### EXERCISE DESCRIPTION
Please keep the pictures out and write out exactly the lines from the first in the data below through the one containing "# seed-pagination [![Build", both included.

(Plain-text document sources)
◇ ◇ ◇ ◇
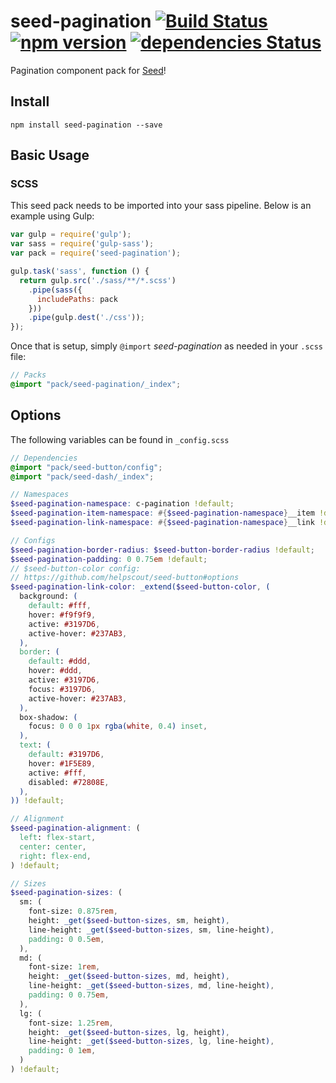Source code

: # seed-pagination [![Build Status](https://travis-ci.org/helpscout/seed-pagination.svg?branch=master)](https://travis-ci.org/helpscout/seed-pagination) [![npm version](https://badge.fury.io/js/seed-pagination.svg)](https://badge.fury.io/js/seed-pagination) [![dependencies Status](https://david-dm.org/helpscout/seed-pagination/status.svg)](https://david-dm.org/helpscout/seed-pagination)

Pagination component pack for [Seed](https://github.com/helpscout/seed)!

## Install
```
npm install seed-pagination --save
```


## Basic Usage

### SCSS
This seed pack needs to be imported into your sass pipeline. Below is an example using Gulp:


```javascript
var gulp = require('gulp');
var sass = require('gulp-sass');
var pack = require('seed-pagination');

gulp.task('sass', function () {
  return gulp.src('./sass/**/*.scss')
    .pipe(sass({
      includePaths: pack
    }))
    .pipe(gulp.dest('./css'));
});
```

Once that is setup, simply `@import` *seed-pagination* as needed in your `.scss` file:

```scss
// Packs
@import "pack/seed-pagination/_index";
```

## Options

The following variables can be found in `_config.scss`

```scss
// Dependencies
@import "pack/seed-button/config";
@import "pack/seed-dash/_index";

// Namespaces
$seed-pagination-namespace: c-pagination !default;
$seed-pagination-item-namespace: #{$seed-pagination-namespace}__item !default;
$seed-pagination-link-namespace: #{$seed-pagination-namespace}__link !default;

// Configs
$seed-pagination-border-radius: $seed-button-border-radius !default;
$seed-pagination-padding: 0 0.75em !default;
// $seed-button-color config:
// https://github.com/helpscout/seed-button#options
$seed-pagination-link-color: _extend($seed-button-color, (
  background: (
    default: #fff,
    hover: #f9f9f9,
    active: #3197D6,
    active-hover: #237AB3,
  ),
  border: (
    default: #ddd,
    hover: #ddd,
    active: #3197D6,
    focus: #3197D6,
    active-hover: #237AB3,
  ),
  box-shadow: (
    focus: 0 0 0 1px rgba(white, 0.4) inset,
  ),
  text: (
    default: #3197D6,
    hover: #1F5E89,
    active: #fff,
    disabled: #72808E,
  ),
)) !default;

// Alignment
$seed-pagination-alignment: (
  left: flex-start,
  center: center,
  right: flex-end,
) !default;

// Sizes
$seed-pagination-sizes: (
  sm: (
    font-size: 0.875rem,
    height: _get($seed-button-sizes, sm, height),
    line-height: _get($seed-button-sizes, sm, line-height),
    padding: 0 0.5em,
  ),
  md: (
    font-size: 1rem,
    height: _get($seed-button-sizes, md, height),
    line-height: _get($seed-button-sizes, md, line-height),
    padding: 0 0.75em,
  ),
  lg: (
    font-size: 1.25rem,
    height: _get($seed-button-sizes, lg, height),
    line-height: _get($seed-button-sizes, lg, line-height),
    padding: 0 1em,
  )
) !default;
```
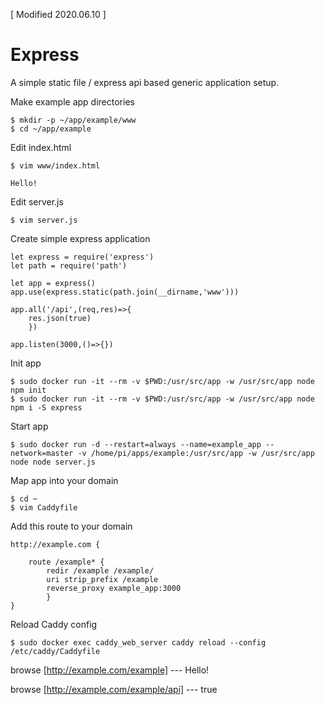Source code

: [ Modified 2020.06.10 ]

# Express
A simple static file / express api based generic application setup.

Make example app directories
```
$ mkdir -p ~/app/example/www
$ cd ~/app/example
```

Edit index.html
```
$ vim www/index.html
```
```
Hello!
```

Edit server.js
```
$ vim server.js
```

Create simple express application
```
let express = require('express')
let path = require('path')

let app = express()
app.use(express.static(path.join(__dirname,'www')))

app.all('/api',(req,res)=>{
	res.json(true)
	})

app.listen(3000,()=>{})
```

Init app
```
$ sudo docker run -it --rm -v $PWD:/usr/src/app -w /usr/src/app node npm init
$ sudo docker run -it --rm -v $PWD:/usr/src/app -w /usr/src/app node npm i -S express
```

Start app
```
$ sudo docker run -d --restart=always --name=example_app --network=master -v /home/pi/apps/example:/usr/src/app -w /usr/src/app node node server.js
```

Map app into your domain
```
$ cd ~
$ vim Caddyfile
```

Add this route to your domain
```
http://example.com {

	route /example* {
		redir /example /example/
		uri strip_prefix /example
		reverse_proxy example_app:3000
		}
}
```

Reload Caddy config
```
$ sudo docker exec caddy_web_server caddy reload --config /etc/caddy/Caddyfile
```

browse 	[http://example.com/example]  --- Hello!

browse	[http://example.com/example/api] --- true
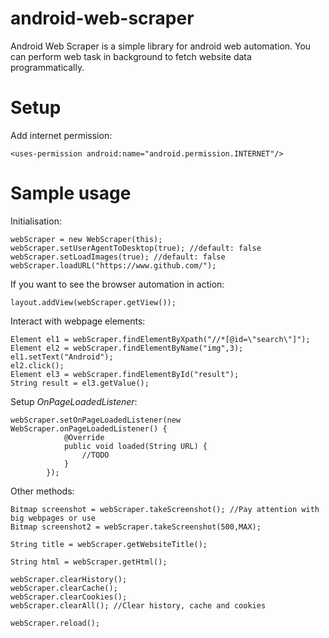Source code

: # android-web-scraper
Android Web Scraper is a simple library for android web automation. You can perform web task in background to fetch website data programmatically.

# Setup
Add internet permission:
```
<uses-permission android:name="android.permission.INTERNET"/>
```

# Sample usage
Initialisation:
```
webScraper = new WebScraper(this);
webScraper.setUserAgentToDesktop(true); //default: false
webScraper.setLoadImages(true); //default: false
webScraper.loadURL("https://www.github.com/");
```
If you want to see the browser automation in action:
```
layout.addView(webScraper.getView());
```
Interact with webpage elements:
```
Element el1 = webScraper.findElementByXpath("//*[@id=\"search\"]");
Element el2 = webScraper.findElementByName("img",3);
el1.setText("Android");
el2.click();
Element el3 = webScraper.findElementById("result");
String result = el3.getValue();
```
Setup *OnPageLoadedListener*:
```
webScraper.setOnPageLoadedListener(new WebScraper.onPageLoadedListener() {
            @Override
            public void loaded(String URL) {
                //TODO
            }
        });
```
Other methods:
```
Bitmap screenshot = webScraper.takeScreenshot(); //Pay attention with big webpages or use
Bitmap screenshot2 = webScraper.takeScreenshot(500,MAX);

String title = webScraper.getWebsiteTitle();

String html = webScraper.getHtml();

webScraper.clearHistory();
webScraper.clearCache();
webScraper.clearCookies();
webScraper.clearAll(); //Clear history, cache and cookies

webScraper.reload();
```
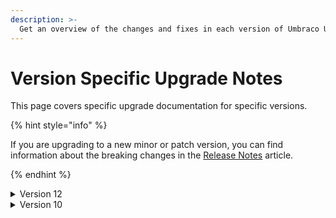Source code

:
 ```yaml
---
description: >-
  Get an overview of the changes and fixes in each version of Umbraco UI Builder.
---
```


# Version Specific Upgrade Notes

This page covers specific upgrade documentation for specific versions.

{% hint style="info" %}

If you are upgrading to a new minor or patch version, you can find information about the breaking changes in the [Release Notes](../../release-notes.md) article.

{% endhint %}

<details>

<summary>Version 12</summary>

Version 12 is the initial release of the Umbraco UI Builder product. It contains a number of breaking changes from the previous, Konstrukt product.

See the [Migrate from Konstrukt to Umbraco UI Builder guide](../../guides/migrating-from-konstrukt-to-umbraco-ui-builder.md) for full details.

</details>

<details>

<summary>Version 10</summary>

Version 10 is the initial Long-term support (LTS) release of the Umbraco UI Builder product. It contains a number of breaking changes from the previous, Konstrukt product.

See the [Migrate from Konstrukt to Umbraco UI Builder guide](../../guides/migrating-from-konstrukt-to-umbraco-ui-builder.md) for full details.

</details>

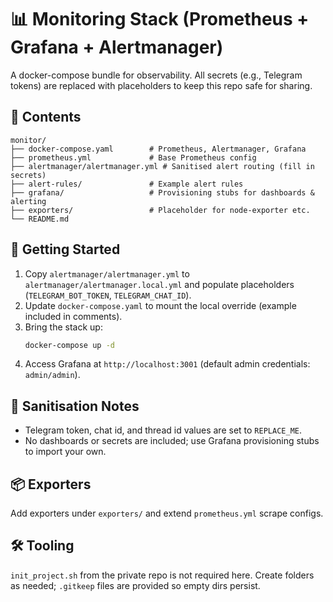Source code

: # 📊 Monitoring Stack (Prometheus + Grafana + Alertmanager)

A docker-compose bundle for observability. All secrets (e.g., Telegram tokens) are replaced with placeholders to keep this repo safe for sharing.

## 📁 Contents

```
monitor/
├── docker-compose.yaml        # Prometheus, Alertmanager, Grafana
├── prometheus.yml             # Base Prometheus config
├── alertmanager/alertmanager.yml # Sanitised alert routing (fill in secrets)
├── alert-rules/               # Example alert rules
├── grafana/                   # Provisioning stubs for dashboards & alerting
├── exporters/                 # Placeholder for node-exporter etc.
└── README.md
```

## 🚀 Getting Started

1. Copy `alertmanager/alertmanager.yml` to `alertmanager/alertmanager.local.yml` and populate placeholders (`TELEGRAM_BOT_TOKEN`, `TELEGRAM_CHAT_ID`).
2. Update `docker-compose.yaml` to mount the local override (example included in comments).
3. Bring the stack up:
   ```bash
   docker-compose up -d
   ```
4. Access Grafana at `http://localhost:3001` (default admin credentials: `admin/admin`).

## 🔐 Sanitisation Notes

- Telegram token, chat id, and thread id values are set to `REPLACE_ME`.
- No dashboards or secrets are included; use Grafana provisioning stubs to import your own.

## 📦 Exporters

Add exporters under `exporters/` and extend `prometheus.yml` scrape configs.

## 🛠️ Tooling

`init_project.sh` from the private repo is not required here. Create folders as needed; `.gitkeep` files are provided so empty dirs persist.
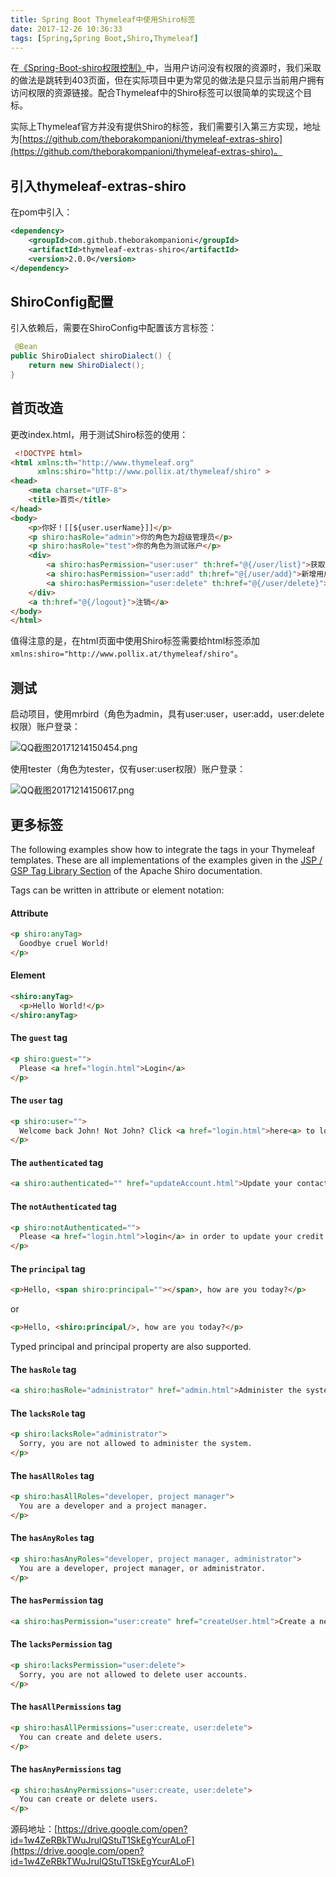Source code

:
 ```yaml
---
title: Spring Boot Thymeleaf中使用Shiro标签
date: 2017-12-26 10:36:33
tags: [Spring,Spring Boot,Shiro,Thymeleaf]
---
```

在[《Spring-Boot-shiro权限控制》](/Spring-Boot-Shiro权限控制.html)中，当用户访问没有权限的资源时，我们采取的做法是跳转到403页面，但在实际项目中更为常见的做法是只显示当前用户拥有访问权限的资源链接。配合Thymeleaf中的Shiro标签可以很简单的实现这个目标。

实际上Thymeleaf官方并没有提供Shiro的标签，我们需要引入第三方实现，地址为[https://github.com/theborakompanioni/thymeleaf-extras-shiro](https://github.com/theborakompanioni/thymeleaf-extras-shiro)。
<!--more-->
## 引入thymeleaf-extras-shiro
在pom中引入：
```xml
<dependency>
    <groupId>com.github.theborakompanioni</groupId>
    <artifactId>thymeleaf-extras-shiro</artifactId>
    <version>2.0.0</version>
</dependency>
```
## ShiroConfig配置
引入依赖后，需要在ShiroConfig中配置该方言标签：
```java
 @Bean
public ShiroDialect shiroDialect() {
    return new ShiroDialect();
}
```
## 首页改造
更改index.html，用于测试Shiro标签的使用：
```html
 <!DOCTYPE html>
<html xmlns:th="http://www.thymeleaf.org" 
      xmlns:shiro="http://www.pollix.at/thymeleaf/shiro" >
<head>
    <meta charset="UTF-8">
    <title>首页</title>
</head>
<body>
    <p>你好！[[${user.userName}]]</p>
    <p shiro:hasRole="admin">你的角色为超级管理员</p>
    <p shiro:hasRole="test">你的角色为测试账户</p>
    <div>
        <a shiro:hasPermission="user:user" th:href="@{/user/list}">获取用户信息</a>
        <a shiro:hasPermission="user:add" th:href="@{/user/add}">新增用户</a>
        <a shiro:hasPermission="user:delete" th:href="@{/user/delete}">删除用户</a>
    </div>
    <a th:href="@{/logout}">注销</a>
</body>
</html>
```
值得注意的是，在html页面中使用Shiro标签需要给html标签添加`xmlns:shiro="http://www.pollix.at/thymeleaf/shiro"`。
## 测试
启动项目，使用mrbird（角色为admin，具有user:user，user:add，user:delete权限）账户登录：

![QQ截图20171214150454.png](img/QQ截图20171214150454.png)

使用tester（角色为tester，仅有user:user权限）账户登录：

![QQ截图20171214150617.png](img/QQ截图20171214150617.png)

## 更多标签
The following examples show how to integrate the tags in your Thymeleaf templates.
These are all implementations of the examples given in the [JSP / GSP Tag Library Section](http://shiro.apache.org/web.html#Web-JSP%252FGSPTagLibrary) of the Apache Shiro documentation.

Tags can be written in attribute or element notation:

#### Attribute
```html
<p shiro:anyTag>
  Goodbye cruel World!
</p>
```

#### Element
```html
<shiro:anyTag>
  <p>Hello World!</p>
</shiro:anyTag>
```

#### The `guest` tag
```html
<p shiro:guest="">
  Please <a href="login.html">Login</a>
</p>
```

#### The `user` tag
```html
<p shiro:user="">
  Welcome back John! Not John? Click <a href="login.html">here<a> to login.
</p>
```

#### The `authenticated` tag
```html
<a shiro:authenticated="" href="updateAccount.html">Update your contact information</a>
```

#### The `notAuthenticated` tag
```html
<p shiro:notAuthenticated="">
  Please <a href="login.html">login</a> in order to update your credit card information.
</p>
```

#### The `principal` tag
```html
<p>Hello, <span shiro:principal=""></span>, how are you today?</p>
```
or
```html
<p>Hello, <shiro:principal/>, how are you today?</p>
```

Typed principal and principal property are also supported.

#### The `hasRole` tag
```html
<a shiro:hasRole="administrator" href="admin.html">Administer the system</a>
```

#### The `lacksRole` tag
```html
<p shiro:lacksRole="administrator">
  Sorry, you are not allowed to administer the system.
</p>
```

#### The `hasAllRoles` tag
```html
<p shiro:hasAllRoles="developer, project manager">
  You are a developer and a project manager.
</p>
```

#### The `hasAnyRoles` tag
```html
<p shiro:hasAnyRoles="developer, project manager, administrator">
  You are a developer, project manager, or administrator.
</p>
```

#### The `hasPermission` tag
```html
<a shiro:hasPermission="user:create" href="createUser.html">Create a new User</a>
```

#### The `lacksPermission` tag
```html
<p shiro:lacksPermission="user:delete">
  Sorry, you are not allowed to delete user accounts.
</p>
```

#### The `hasAllPermissions` tag
```html
<p shiro:hasAllPermissions="user:create, user:delete">
  You can create and delete users.
</p>
```

#### The `hasAnyPermissions` tag
```html
<p shiro:hasAnyPermissions="user:create, user:delete">
  You can create or delete users.
</p>
```

源码地址：[https://drive.google.com/open?id=1w4ZeRBkTWuJrulQStuT1SkEgYcurALoF](https://drive.google.com/open?id=1w4ZeRBkTWuJrulQStuT1SkEgYcurALoF)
◇ ◇ ◇ ◇
### SOLUTION TO THIS EXERCISE
Source code

: # seed-pagination [![Build Status](https://travis-ci.org/helpscout/seed-pagination.svg?branch=master)](https://travis-ci.org/helpscout/seed-pagination) [![npm version](https://badge.fury.io/js/seed-pagination.svg)](https://badge.fury.io/js/seed-pagination) [![dependencies Status](https://david-dm.org/helpscout/seed-pagination/status.svg)](https://david-dm.org/helpscout/seed-pagination)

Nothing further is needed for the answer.